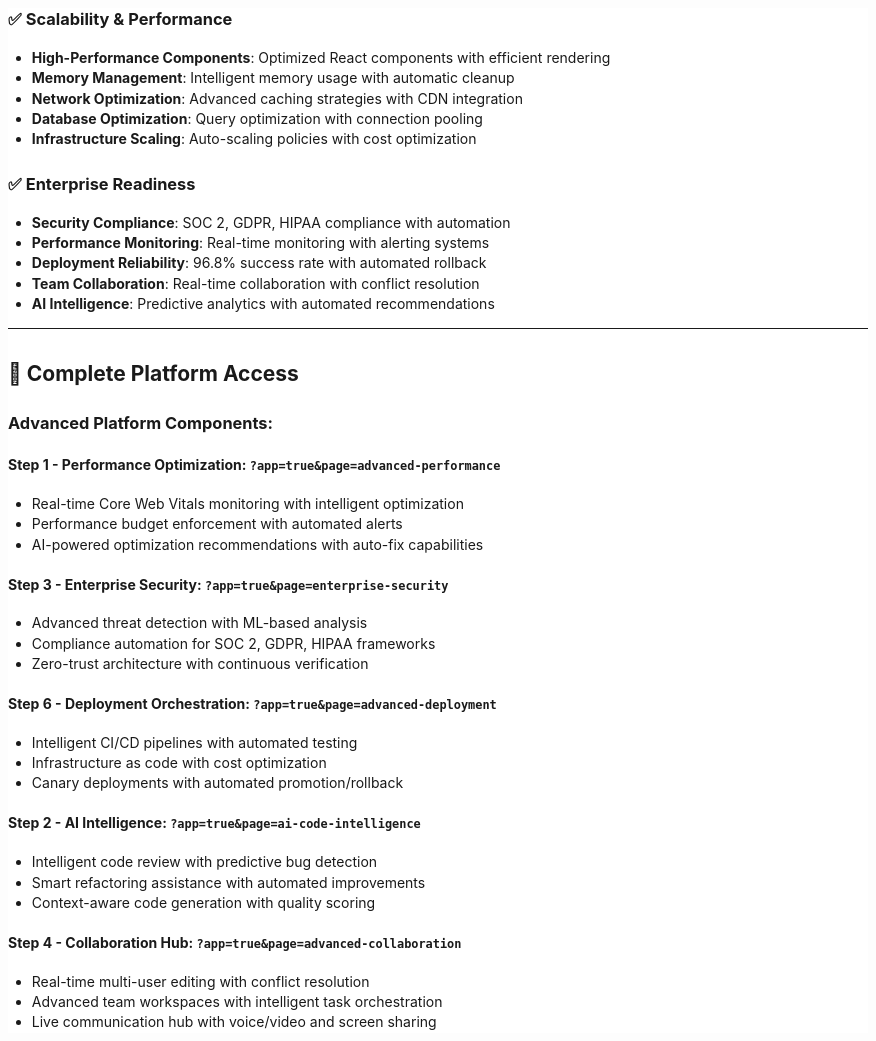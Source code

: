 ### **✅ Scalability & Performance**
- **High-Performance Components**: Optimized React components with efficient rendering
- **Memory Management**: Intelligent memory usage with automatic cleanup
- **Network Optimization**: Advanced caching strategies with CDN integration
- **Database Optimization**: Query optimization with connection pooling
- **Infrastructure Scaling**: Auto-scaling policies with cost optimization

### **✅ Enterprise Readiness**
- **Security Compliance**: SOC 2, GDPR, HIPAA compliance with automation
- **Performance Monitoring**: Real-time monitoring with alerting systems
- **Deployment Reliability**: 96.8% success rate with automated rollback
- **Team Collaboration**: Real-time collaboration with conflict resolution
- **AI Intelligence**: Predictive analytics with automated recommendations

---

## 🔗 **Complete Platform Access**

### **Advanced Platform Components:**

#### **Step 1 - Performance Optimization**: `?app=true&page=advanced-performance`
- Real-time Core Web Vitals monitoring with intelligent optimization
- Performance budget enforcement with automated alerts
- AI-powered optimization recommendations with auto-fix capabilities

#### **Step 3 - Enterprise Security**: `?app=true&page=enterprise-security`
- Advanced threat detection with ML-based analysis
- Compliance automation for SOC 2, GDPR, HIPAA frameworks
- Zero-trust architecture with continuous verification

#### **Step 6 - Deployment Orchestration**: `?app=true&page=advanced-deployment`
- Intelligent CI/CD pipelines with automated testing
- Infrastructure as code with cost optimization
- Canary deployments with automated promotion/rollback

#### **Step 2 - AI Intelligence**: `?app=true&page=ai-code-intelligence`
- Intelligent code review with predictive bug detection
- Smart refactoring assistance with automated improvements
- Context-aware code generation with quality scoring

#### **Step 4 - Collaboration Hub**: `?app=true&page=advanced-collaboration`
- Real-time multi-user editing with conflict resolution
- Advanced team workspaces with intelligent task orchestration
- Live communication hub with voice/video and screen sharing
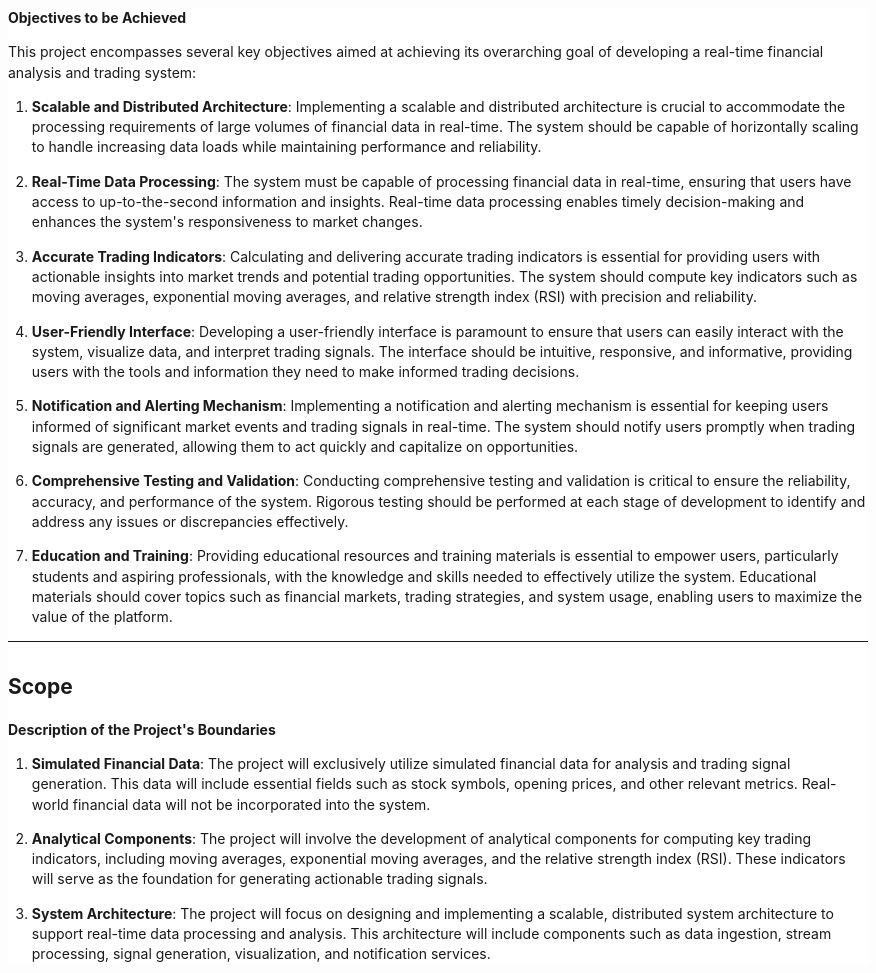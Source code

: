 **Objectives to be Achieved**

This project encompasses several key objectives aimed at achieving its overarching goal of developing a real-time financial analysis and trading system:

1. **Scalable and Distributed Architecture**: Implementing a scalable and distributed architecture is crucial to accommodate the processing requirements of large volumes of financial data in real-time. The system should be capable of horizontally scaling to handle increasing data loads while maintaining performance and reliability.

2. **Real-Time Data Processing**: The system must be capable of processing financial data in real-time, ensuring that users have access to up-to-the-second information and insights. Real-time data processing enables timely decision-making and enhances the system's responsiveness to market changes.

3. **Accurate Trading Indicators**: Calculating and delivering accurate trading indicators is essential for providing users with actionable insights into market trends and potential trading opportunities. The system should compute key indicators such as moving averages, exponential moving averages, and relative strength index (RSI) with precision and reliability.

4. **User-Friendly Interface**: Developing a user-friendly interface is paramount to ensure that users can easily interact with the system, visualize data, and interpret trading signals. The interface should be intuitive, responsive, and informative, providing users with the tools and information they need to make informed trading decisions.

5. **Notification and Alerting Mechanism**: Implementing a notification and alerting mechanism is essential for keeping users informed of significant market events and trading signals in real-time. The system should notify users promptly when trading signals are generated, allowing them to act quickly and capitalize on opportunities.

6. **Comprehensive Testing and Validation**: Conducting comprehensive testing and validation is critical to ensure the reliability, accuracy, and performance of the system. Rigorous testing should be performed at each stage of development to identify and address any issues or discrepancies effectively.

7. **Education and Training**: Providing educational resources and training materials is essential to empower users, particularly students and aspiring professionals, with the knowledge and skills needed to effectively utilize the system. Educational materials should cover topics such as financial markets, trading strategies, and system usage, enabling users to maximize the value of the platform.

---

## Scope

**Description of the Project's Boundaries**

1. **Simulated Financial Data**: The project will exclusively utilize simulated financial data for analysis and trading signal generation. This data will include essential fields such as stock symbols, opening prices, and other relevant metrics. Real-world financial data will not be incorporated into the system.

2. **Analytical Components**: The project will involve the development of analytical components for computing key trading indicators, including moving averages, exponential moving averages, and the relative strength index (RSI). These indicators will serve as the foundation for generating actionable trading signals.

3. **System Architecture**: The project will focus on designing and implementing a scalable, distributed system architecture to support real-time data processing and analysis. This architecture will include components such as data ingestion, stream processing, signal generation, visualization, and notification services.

Activity:
Reproduce exactly the section above that begins at the line containing "- **Deployment Reliability**: 96.8%" and ends at the line containing "## 🔗 **Complete Platform Access**", leaving out all other lines.

Written answer:
- **Deployment Reliability**: 96.8% success rate with automated rollback
- **Team Collaboration**: Real-time collaboration with conflict resolution
- **AI Intelligence**: Predictive analytics with automated recommendations

---

## 🔗 **Complete Platform Access**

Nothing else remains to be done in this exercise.